Look through the entries below and extract exactly the lines from the one containing "changing the first" through the one containing "convergence should not", ends included.

(Stored dataset items)
□ □ □ □ □
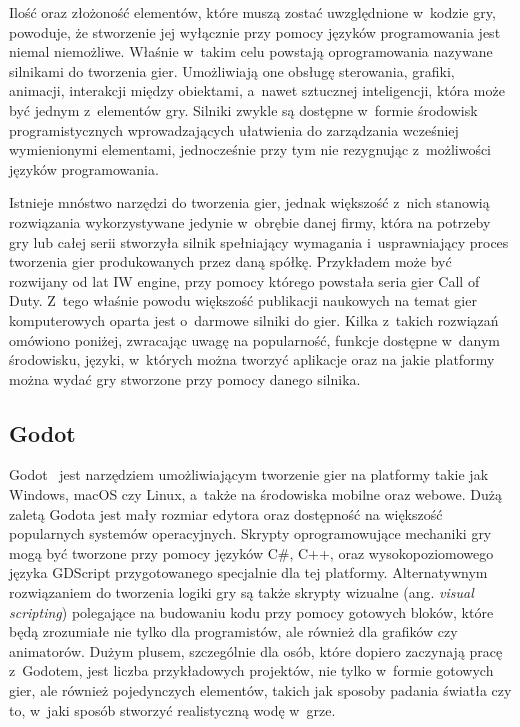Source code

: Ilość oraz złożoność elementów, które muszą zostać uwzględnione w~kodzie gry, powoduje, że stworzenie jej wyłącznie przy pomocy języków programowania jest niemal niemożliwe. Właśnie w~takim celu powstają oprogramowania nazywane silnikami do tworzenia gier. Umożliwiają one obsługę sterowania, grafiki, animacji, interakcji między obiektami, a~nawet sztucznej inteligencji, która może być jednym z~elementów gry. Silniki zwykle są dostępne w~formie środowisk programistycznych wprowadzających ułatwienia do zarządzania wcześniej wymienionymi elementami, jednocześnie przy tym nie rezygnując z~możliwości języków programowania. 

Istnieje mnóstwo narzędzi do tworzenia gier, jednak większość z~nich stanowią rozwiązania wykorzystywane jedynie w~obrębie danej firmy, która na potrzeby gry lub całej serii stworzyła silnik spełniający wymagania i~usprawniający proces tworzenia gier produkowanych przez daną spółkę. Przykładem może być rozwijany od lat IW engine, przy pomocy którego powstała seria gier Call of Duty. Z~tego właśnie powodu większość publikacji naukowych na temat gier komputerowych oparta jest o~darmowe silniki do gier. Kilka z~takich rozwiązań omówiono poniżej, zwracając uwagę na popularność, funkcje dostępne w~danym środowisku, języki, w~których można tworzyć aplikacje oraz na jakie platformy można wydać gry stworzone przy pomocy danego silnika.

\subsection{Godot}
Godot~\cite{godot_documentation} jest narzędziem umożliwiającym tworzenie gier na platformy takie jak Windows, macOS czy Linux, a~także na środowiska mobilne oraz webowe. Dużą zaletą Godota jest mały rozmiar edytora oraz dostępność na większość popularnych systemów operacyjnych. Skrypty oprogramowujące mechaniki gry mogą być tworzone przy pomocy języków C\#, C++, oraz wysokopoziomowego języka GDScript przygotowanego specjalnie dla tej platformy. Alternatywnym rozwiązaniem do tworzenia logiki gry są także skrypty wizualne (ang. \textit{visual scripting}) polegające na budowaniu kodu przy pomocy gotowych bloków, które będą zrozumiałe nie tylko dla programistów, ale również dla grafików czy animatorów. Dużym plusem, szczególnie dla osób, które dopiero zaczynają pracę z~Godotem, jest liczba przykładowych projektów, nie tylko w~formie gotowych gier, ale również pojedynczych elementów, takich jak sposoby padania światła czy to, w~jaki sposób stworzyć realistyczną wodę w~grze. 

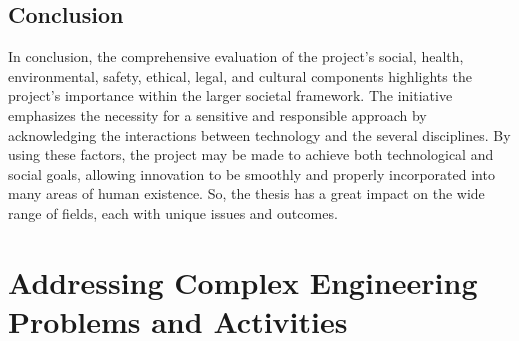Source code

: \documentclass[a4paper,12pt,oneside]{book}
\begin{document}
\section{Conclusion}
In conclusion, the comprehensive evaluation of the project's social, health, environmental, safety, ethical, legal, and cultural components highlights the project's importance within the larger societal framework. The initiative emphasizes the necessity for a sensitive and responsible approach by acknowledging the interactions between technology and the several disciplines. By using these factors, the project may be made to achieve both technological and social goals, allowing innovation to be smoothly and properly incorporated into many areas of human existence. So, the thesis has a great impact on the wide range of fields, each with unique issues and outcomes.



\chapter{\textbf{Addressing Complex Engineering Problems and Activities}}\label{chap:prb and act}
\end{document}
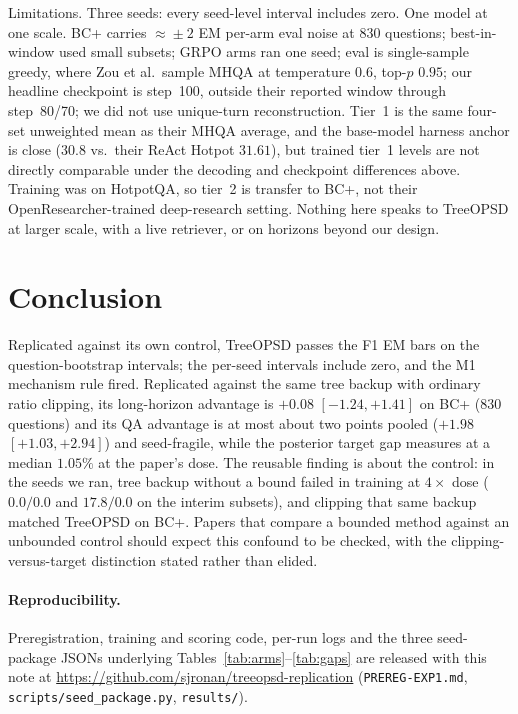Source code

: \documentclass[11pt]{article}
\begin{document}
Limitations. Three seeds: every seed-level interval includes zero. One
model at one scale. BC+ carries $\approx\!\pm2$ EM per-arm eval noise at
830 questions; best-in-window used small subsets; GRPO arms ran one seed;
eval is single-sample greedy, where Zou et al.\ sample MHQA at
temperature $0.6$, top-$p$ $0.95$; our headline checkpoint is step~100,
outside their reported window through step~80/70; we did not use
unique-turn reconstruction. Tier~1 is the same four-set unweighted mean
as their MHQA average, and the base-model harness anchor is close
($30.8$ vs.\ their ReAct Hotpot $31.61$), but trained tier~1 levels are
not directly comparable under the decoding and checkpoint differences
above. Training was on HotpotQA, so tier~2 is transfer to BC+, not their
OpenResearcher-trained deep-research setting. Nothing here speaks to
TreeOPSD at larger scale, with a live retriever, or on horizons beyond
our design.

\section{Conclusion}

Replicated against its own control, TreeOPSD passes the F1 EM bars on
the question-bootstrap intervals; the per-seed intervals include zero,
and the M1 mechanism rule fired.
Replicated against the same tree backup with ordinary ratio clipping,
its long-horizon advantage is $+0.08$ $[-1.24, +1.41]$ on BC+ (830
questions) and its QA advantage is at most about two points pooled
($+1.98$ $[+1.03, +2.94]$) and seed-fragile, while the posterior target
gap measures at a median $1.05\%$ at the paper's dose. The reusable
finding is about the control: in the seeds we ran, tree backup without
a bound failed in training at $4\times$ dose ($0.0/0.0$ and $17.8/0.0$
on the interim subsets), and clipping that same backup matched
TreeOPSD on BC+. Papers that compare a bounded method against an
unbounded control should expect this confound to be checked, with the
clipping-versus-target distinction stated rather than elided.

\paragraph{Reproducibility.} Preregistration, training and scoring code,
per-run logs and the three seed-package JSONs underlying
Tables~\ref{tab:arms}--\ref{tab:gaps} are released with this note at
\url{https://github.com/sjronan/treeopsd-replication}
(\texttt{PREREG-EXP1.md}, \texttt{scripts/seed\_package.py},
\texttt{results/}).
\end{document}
□ □ □ □ □
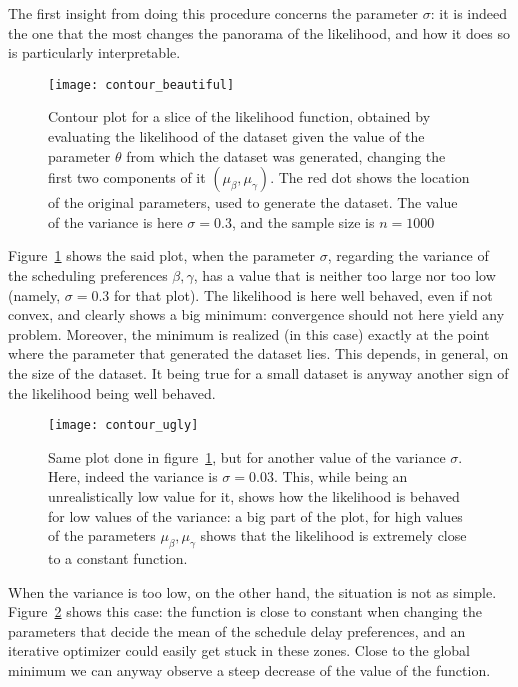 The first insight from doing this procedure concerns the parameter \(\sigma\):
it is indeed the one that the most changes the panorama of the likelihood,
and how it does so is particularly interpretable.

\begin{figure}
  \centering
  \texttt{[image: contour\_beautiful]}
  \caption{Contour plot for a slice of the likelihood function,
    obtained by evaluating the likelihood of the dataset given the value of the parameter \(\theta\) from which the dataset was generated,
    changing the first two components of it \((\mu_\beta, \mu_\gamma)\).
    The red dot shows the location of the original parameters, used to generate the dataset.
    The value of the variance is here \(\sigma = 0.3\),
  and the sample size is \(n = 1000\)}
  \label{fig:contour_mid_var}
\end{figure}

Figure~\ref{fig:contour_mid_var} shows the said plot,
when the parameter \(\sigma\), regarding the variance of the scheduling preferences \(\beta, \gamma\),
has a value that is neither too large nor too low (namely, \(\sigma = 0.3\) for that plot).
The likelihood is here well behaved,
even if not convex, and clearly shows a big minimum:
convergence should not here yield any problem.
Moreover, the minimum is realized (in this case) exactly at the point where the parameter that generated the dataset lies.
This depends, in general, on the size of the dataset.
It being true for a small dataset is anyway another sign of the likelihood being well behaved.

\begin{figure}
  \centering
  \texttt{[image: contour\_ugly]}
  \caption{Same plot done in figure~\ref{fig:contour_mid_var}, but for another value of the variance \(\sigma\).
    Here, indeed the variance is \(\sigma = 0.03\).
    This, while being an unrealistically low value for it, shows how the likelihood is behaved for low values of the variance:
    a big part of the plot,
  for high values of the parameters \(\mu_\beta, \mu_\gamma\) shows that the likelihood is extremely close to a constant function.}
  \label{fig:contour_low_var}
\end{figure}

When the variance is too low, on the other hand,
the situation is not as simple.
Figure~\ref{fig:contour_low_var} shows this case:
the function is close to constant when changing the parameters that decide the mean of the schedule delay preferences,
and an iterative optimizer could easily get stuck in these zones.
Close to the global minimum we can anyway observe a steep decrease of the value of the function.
□ □ □ □ □
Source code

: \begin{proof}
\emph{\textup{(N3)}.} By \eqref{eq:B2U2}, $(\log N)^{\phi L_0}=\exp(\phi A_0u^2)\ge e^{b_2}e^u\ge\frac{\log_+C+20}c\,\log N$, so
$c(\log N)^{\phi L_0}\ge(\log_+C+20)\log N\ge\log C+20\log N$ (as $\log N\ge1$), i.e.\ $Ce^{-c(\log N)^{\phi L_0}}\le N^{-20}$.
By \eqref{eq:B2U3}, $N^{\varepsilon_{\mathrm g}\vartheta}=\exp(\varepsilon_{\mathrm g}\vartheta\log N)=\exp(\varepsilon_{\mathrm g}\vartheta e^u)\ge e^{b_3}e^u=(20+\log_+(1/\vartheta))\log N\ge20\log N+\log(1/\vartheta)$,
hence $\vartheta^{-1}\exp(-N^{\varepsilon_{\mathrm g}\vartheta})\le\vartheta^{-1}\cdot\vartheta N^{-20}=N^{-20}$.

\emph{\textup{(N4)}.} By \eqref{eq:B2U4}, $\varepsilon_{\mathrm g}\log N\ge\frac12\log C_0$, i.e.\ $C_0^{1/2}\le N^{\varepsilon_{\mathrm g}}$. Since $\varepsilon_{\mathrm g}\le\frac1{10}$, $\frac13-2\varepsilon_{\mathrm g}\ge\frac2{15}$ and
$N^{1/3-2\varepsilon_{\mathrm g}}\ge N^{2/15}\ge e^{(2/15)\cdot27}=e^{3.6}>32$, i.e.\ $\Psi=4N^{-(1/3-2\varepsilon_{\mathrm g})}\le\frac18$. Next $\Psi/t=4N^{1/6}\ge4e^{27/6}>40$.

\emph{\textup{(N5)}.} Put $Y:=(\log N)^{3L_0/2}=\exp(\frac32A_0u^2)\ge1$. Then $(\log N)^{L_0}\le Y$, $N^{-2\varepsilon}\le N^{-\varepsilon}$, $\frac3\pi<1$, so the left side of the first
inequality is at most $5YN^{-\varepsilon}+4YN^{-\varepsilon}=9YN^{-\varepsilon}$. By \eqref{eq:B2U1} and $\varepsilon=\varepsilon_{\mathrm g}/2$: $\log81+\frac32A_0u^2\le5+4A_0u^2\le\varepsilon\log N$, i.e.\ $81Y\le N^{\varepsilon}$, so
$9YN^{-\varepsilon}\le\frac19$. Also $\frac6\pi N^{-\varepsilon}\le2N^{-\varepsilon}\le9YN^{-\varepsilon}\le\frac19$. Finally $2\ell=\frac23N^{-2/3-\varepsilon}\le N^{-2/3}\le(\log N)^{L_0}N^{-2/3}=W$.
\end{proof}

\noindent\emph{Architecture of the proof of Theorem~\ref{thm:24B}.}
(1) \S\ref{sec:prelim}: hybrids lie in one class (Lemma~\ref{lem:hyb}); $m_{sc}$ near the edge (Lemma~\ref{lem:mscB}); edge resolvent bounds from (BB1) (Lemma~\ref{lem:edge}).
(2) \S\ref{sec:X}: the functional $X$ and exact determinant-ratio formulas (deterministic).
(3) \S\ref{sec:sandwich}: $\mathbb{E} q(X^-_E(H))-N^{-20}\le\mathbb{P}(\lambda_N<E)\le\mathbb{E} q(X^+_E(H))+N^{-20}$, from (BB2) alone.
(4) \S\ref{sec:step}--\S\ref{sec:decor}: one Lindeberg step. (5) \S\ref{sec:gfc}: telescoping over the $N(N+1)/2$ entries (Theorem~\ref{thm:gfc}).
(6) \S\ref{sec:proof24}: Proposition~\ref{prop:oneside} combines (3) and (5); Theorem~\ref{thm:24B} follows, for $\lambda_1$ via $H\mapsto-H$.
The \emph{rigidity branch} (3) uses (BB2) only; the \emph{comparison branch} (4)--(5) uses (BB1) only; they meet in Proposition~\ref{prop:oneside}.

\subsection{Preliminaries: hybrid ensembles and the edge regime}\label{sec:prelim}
□ □ □ □ □
Exercise solution:
    changing the first two components of it \((\mu_\beta, \mu_\gamma)\).
    The red dot shows the location of the original parameters, used to generate the dataset.
    The value of the variance is here \(\sigma = 0.3\),
  and the sample size is \(n = 1000\)}
  \label{fig:contour_mid_var}
\end{figure}

Figure~\ref{fig:contour_mid_var} shows the said plot,
when the parameter \(\sigma\), regarding the variance of the scheduling preferences \(\beta, \gamma\),
has a value that is neither too large nor too low (namely, \(\sigma = 0.3\) for that plot).
The likelihood is here well behaved,
even if not convex, and clearly shows a big minimum:
convergence should not here yield any problem.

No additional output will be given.